According to the WHO, traffic-related incidents take the lives of 1.2 million people and injure millions more. As you might suspect, these numbers are highest in developing countries and even middle-income countries where traffic safety initiatives are underemphasized and where pedestrians and cyclists are much more common on and around the roadways. And in these nations, which can least afford the loss, it is estimated that traffic-related injuries and deaths cost upwards of 2 percent of the gross national product annually.
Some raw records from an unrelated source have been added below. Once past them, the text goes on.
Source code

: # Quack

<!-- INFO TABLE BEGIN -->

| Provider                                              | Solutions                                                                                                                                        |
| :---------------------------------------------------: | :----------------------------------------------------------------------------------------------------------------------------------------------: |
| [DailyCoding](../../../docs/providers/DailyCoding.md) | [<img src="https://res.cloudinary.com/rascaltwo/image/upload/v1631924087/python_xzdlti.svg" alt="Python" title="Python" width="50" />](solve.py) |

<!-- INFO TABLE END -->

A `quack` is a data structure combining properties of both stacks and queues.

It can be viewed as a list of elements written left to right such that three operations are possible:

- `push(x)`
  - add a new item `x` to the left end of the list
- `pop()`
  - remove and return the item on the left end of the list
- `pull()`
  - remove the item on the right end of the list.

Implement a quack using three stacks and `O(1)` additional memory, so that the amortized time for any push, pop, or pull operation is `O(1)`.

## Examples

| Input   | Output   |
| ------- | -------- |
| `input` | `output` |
Clearly, law enforcement along with our public and private traffic safety partners must come together as a global community to address the chronic yet often preventable occurrence of traffic-related injury and death.

Developing an Action Plan

What can you and your agency do to increase community safety and decrease traffic-related crashes? The WHO highlights two key concepts in their efforts to address road safety:

  • Raise awareness. Law enforcement agencies everywhere must work to increase the level of attention paid by both law enforcement and the public to traffic safety initiatives, especially in developing countries where issues such as safe road design, development of enforceable safety laws, and pedestrian or cyclist safety are critical. This goes not only for official channels but also toward increased community awareness of traffic safety issues as well.

  • Generate action. In order to affect change, it is vital to engage stakeholders in dialogue about these issues. Creating partnerships with public health leaders, federal, state and local government officials, and community-based organizations can lead to successful programs that address both behavior modification and enforcement strategies.



Examining the Numbers

Consider these U.S. statistics from the Centers for Disease Control and Prevention (CDC) as you develop your traffic safety plan for World Health Day 2004:

  • Motor vehicle crashes remain the leading cause of death for persons 1-34 years of age and are the leading cause of injury-related death for all ages resulting in nearly 44,000 deaths in 2001.

  • In 2002, alcohol-related crashes accounted for more than 40 percent of all traffic-related deaths.

  • Almost 500 children under 4 years of age died in crashes in 2002 and 40 percent of them were totally unrestrained.

  • If restraint use among motor vehicle occupants age five and older increased to 100 percent, an additional 9,000 lives could be saved each year.



Utilizing Resources

The theme for World Health Day 2004 is "Family Road Safety: Protecting the Ones You Love." The WHO suggests the following events and activities you can use to promote traffic safety in your community:

  • Work with city officials to develop a proclamation for April 7 and organize a press event.

  • Collaborate with media to cover the events you organize celebrating World Health Day, remember to include local traffic reporters as they can easily insert a safety message into their report.

  • Sponsor essay or poster contests in local schools to foster youth interest in traffic safety.

  • Implement incentive programs, providing small prizes, in popular locations such as grocery stores and fast food locations to reward people who are wearing their seat belts and have other occupants, especially children, properly restrained.

  • Encourage local businesses to display public safety messages in their windows or on counters.

  • Encourage volunteerism in the community, have traffic safety professionals volunteer their time to a child seat checkpoint, or have a fundraising event where the proceeds are used to purchase and distribute child seats to families in need.